Ellie Carrington is a 14-year-old whose parents die. She is forced to abandon her beloved home in New Zealand for a new life in Derbyshire with her paternal uncle Len who is harsh and unloving. Ellie hates her new home and resents being asked to ride the show ponies in her uncle’s stables.
Ellie’s only friend is her 16-year-old cousin Joe. The pair play truant to attend a horse fair where Ellie encounters a horse with which she strikes up an immediate bond. Much to her uncle’s irritation she buys the horse but it is to be prepared for sale within six weeks. Ellie, of course, has no intention whatever of letting the horse go. She calls him Spirit and finds that he has a surprising ability: he can transmit pictures from his mind to hers to which she can respond.
In books in which horses play a central role, the human characters are often stereotypically depicted – the good people love horses, the bad ones exploit and abuse them. However, in this book the relationships between the human protagonists take centre stage and the horse serves to emphasise and define those relationships rather than to dominate them.
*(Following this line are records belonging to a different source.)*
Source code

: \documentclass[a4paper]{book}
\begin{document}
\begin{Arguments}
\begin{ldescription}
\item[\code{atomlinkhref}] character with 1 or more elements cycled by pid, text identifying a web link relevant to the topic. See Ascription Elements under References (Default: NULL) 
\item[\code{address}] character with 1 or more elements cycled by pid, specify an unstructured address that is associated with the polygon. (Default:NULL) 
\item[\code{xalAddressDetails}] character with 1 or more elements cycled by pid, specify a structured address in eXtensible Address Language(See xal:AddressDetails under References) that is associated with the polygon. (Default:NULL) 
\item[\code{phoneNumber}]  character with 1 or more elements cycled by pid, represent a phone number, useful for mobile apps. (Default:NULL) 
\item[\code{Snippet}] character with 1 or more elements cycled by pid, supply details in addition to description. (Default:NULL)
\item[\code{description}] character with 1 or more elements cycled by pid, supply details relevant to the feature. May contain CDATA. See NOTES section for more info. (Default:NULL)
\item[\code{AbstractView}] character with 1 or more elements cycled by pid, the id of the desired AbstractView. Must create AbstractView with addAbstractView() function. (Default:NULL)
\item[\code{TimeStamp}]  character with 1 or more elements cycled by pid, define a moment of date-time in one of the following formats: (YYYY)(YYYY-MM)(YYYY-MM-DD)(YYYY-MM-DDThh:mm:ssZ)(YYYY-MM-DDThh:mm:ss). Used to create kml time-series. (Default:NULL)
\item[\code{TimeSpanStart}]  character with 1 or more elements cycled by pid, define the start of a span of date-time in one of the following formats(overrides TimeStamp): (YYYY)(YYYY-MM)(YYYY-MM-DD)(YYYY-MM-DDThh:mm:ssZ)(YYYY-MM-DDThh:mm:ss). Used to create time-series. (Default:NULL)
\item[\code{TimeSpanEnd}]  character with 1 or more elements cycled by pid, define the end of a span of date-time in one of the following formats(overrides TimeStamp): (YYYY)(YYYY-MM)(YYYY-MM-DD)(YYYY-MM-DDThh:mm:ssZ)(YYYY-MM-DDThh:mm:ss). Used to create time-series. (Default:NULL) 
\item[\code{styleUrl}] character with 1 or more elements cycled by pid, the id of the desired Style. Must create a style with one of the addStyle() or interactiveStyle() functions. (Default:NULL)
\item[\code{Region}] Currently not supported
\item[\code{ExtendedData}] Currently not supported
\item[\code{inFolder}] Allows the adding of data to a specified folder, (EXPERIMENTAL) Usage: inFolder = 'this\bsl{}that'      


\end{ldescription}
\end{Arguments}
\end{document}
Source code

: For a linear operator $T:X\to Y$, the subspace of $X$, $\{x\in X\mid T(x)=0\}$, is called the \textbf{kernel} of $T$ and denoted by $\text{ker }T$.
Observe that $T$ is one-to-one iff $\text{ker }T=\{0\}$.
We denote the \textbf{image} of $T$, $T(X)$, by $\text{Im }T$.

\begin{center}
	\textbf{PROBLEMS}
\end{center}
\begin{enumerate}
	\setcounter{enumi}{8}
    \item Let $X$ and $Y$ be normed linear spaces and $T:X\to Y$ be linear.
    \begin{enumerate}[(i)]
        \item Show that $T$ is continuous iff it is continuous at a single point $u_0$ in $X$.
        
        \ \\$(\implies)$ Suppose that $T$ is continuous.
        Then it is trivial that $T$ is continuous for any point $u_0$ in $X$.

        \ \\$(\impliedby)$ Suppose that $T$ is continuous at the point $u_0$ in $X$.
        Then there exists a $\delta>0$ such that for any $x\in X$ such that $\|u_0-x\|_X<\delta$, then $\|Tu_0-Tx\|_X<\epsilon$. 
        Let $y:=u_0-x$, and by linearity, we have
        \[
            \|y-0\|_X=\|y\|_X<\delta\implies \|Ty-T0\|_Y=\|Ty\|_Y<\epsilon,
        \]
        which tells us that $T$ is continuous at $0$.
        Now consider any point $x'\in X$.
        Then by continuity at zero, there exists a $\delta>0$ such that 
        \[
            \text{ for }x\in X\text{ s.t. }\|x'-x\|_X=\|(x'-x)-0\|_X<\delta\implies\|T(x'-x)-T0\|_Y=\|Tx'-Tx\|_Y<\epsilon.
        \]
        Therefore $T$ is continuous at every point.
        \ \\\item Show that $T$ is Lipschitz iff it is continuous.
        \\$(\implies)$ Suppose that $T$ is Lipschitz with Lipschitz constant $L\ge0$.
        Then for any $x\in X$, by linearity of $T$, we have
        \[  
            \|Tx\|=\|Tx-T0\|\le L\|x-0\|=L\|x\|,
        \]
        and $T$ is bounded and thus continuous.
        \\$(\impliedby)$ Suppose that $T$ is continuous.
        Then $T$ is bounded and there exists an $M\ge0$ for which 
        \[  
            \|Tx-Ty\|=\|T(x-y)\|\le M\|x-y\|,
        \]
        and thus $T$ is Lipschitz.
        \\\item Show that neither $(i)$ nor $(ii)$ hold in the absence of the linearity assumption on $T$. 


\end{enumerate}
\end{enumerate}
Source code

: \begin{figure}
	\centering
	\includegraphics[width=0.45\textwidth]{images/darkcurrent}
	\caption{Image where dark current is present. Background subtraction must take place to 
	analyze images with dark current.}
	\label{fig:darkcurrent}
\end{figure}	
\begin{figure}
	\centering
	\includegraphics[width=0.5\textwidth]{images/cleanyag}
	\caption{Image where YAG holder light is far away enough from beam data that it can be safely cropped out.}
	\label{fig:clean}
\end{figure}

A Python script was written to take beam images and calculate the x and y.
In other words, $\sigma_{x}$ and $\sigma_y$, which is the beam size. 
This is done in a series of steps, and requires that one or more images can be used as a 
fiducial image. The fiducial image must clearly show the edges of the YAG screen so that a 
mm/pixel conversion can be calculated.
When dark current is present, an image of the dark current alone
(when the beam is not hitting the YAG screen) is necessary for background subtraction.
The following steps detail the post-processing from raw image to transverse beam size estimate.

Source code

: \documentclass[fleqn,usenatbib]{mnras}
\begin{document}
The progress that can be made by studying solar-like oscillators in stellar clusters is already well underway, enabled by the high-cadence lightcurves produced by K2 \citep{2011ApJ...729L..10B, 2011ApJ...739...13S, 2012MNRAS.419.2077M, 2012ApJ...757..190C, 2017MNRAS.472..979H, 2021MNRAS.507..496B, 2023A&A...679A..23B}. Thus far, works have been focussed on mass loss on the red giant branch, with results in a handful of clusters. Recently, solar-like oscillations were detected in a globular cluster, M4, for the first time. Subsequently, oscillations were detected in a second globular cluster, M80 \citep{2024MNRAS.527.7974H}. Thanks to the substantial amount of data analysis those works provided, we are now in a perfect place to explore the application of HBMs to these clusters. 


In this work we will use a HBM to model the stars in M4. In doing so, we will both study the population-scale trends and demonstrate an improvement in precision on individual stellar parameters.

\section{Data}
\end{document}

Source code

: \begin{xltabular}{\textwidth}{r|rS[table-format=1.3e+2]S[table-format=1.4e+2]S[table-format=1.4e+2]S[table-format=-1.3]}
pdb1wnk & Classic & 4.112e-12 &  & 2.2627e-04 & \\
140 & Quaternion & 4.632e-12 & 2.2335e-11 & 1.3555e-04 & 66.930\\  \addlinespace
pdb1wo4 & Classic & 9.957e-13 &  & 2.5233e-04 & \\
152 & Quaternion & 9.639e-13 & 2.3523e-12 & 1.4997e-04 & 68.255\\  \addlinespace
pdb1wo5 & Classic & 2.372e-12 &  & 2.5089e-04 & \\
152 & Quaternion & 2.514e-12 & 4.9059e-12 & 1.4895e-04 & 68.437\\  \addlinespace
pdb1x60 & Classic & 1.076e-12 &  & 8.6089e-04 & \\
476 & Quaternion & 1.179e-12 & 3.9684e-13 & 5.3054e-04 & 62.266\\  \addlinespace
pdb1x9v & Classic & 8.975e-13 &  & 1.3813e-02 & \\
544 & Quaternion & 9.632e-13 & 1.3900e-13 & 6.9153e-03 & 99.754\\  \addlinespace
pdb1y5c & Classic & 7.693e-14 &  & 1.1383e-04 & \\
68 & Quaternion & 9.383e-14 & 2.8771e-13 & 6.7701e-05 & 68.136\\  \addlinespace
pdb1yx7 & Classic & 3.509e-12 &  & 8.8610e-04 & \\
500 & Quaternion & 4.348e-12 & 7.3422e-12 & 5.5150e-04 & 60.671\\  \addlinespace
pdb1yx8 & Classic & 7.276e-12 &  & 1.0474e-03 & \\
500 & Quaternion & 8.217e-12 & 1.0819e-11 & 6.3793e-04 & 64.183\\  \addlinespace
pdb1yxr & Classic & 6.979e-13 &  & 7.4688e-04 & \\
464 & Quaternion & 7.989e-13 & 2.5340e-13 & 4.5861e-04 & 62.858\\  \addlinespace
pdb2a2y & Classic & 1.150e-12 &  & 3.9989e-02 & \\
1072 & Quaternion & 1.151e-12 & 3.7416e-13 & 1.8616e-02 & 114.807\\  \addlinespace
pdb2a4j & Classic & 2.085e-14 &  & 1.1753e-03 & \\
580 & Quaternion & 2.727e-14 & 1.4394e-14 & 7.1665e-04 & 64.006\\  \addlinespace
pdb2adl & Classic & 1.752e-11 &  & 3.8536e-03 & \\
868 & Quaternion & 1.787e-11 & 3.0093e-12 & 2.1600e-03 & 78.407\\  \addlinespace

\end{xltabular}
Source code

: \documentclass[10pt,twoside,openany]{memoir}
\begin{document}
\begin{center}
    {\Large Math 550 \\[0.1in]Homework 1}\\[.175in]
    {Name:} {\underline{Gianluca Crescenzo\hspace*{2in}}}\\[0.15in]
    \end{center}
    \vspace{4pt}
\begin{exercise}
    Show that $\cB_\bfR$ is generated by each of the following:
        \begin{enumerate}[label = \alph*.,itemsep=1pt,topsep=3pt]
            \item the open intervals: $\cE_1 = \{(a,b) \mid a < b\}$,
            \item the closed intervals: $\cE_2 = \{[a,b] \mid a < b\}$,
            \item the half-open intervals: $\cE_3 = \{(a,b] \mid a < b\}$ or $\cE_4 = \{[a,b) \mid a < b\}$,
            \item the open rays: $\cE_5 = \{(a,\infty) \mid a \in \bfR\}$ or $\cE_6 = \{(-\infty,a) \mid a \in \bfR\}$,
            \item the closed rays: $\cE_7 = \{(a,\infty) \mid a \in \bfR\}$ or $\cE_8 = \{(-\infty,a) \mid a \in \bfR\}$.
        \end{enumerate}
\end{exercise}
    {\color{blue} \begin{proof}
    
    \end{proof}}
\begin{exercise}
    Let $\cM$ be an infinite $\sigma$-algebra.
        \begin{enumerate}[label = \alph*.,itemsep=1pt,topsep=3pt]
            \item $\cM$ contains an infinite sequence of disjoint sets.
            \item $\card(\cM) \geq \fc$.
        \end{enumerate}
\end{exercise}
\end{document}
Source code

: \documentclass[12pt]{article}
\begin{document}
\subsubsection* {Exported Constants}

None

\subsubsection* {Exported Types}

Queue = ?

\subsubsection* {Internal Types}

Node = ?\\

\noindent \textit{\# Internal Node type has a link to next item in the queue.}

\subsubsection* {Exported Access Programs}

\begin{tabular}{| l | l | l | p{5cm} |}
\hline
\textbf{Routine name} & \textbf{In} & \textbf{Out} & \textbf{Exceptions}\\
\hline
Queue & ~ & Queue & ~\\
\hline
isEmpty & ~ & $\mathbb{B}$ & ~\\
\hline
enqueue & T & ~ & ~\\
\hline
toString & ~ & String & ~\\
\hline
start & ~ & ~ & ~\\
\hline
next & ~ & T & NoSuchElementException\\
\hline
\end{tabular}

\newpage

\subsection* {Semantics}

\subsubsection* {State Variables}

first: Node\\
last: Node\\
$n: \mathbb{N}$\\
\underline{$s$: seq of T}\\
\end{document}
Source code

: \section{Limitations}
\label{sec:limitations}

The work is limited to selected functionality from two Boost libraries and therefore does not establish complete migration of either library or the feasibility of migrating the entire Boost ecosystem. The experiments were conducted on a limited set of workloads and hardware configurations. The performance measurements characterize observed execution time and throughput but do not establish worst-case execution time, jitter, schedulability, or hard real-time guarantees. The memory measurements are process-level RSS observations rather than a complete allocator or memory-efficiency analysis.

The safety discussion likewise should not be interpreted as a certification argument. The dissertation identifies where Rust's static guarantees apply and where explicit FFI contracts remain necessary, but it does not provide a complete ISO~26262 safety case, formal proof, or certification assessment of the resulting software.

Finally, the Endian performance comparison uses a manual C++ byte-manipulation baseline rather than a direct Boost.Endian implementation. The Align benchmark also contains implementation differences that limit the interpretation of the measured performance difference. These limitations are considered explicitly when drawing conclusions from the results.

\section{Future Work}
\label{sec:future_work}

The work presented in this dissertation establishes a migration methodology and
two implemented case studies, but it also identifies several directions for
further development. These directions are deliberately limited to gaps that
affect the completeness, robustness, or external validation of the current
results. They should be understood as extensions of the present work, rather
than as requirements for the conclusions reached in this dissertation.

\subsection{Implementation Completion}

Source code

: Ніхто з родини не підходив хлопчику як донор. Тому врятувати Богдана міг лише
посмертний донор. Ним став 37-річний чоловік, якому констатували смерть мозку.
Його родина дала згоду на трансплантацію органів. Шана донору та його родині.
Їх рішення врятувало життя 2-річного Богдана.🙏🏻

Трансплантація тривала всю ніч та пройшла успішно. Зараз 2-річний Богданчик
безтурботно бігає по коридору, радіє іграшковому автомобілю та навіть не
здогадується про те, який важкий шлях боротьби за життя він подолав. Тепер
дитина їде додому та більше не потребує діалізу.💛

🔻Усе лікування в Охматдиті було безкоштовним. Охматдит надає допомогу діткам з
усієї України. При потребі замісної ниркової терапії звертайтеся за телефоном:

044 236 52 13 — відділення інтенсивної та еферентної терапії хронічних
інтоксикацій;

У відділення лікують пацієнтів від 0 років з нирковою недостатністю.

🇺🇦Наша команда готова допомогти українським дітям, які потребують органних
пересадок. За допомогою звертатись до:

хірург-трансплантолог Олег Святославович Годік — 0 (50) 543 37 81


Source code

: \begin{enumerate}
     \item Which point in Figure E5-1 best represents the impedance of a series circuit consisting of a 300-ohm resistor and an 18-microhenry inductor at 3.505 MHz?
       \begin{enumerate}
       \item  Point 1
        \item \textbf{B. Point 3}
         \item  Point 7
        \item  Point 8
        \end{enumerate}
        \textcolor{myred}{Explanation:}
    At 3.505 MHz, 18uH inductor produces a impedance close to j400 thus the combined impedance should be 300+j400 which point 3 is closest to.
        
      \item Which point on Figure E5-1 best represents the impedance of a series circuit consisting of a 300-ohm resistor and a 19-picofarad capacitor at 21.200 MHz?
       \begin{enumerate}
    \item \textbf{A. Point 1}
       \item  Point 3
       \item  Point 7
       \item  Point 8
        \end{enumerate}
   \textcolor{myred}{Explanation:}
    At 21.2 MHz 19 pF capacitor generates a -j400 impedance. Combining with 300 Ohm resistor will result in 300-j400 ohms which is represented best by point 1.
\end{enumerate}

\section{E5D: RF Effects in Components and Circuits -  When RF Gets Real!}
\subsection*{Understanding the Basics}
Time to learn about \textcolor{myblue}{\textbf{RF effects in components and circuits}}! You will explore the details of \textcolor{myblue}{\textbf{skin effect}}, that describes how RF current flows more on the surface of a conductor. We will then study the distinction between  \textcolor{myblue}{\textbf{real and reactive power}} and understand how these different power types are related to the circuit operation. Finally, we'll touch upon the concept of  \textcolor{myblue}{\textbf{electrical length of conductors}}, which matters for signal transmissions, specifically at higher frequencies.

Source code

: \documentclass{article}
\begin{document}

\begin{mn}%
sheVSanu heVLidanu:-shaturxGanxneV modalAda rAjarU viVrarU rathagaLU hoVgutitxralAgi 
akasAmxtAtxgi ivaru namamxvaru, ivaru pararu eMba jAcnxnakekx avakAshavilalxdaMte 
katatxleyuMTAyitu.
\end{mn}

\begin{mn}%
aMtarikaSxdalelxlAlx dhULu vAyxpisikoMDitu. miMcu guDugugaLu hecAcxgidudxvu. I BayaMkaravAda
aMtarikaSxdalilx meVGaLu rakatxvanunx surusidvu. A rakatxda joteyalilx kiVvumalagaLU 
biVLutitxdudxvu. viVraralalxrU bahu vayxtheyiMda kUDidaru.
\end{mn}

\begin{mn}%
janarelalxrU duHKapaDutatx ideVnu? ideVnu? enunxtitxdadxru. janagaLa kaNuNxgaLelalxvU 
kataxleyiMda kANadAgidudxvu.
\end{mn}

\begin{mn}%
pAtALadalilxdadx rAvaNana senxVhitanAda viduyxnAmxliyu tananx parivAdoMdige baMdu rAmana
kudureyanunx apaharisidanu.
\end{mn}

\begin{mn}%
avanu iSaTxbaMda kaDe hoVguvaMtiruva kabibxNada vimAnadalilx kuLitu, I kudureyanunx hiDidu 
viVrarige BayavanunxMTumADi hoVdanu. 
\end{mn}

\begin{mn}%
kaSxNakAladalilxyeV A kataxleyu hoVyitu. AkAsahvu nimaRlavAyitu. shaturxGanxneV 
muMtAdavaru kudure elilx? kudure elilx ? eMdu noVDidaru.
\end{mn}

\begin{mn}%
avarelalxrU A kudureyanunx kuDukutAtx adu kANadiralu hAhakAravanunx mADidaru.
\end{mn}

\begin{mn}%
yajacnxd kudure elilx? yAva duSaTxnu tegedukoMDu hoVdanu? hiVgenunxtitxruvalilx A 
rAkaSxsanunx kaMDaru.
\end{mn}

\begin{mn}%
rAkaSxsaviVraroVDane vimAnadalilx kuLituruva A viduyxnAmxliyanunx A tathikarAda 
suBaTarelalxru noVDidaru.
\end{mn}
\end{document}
The telepathic exchanges between horse and human are a compelling device but the transfer of images between human and horse just happens, without any attempt at explanation. Against a realistic narrative background, the phenomenon jars. However this book works because the emotional bond between horse and human is powerfully and convincingly rendered. Traditionally horse and pony stories have been aimed at girls and this new title will do little to close the gender gap. I can’t imagine many boys being attracted by a book with such a touching equine portrait on its cover.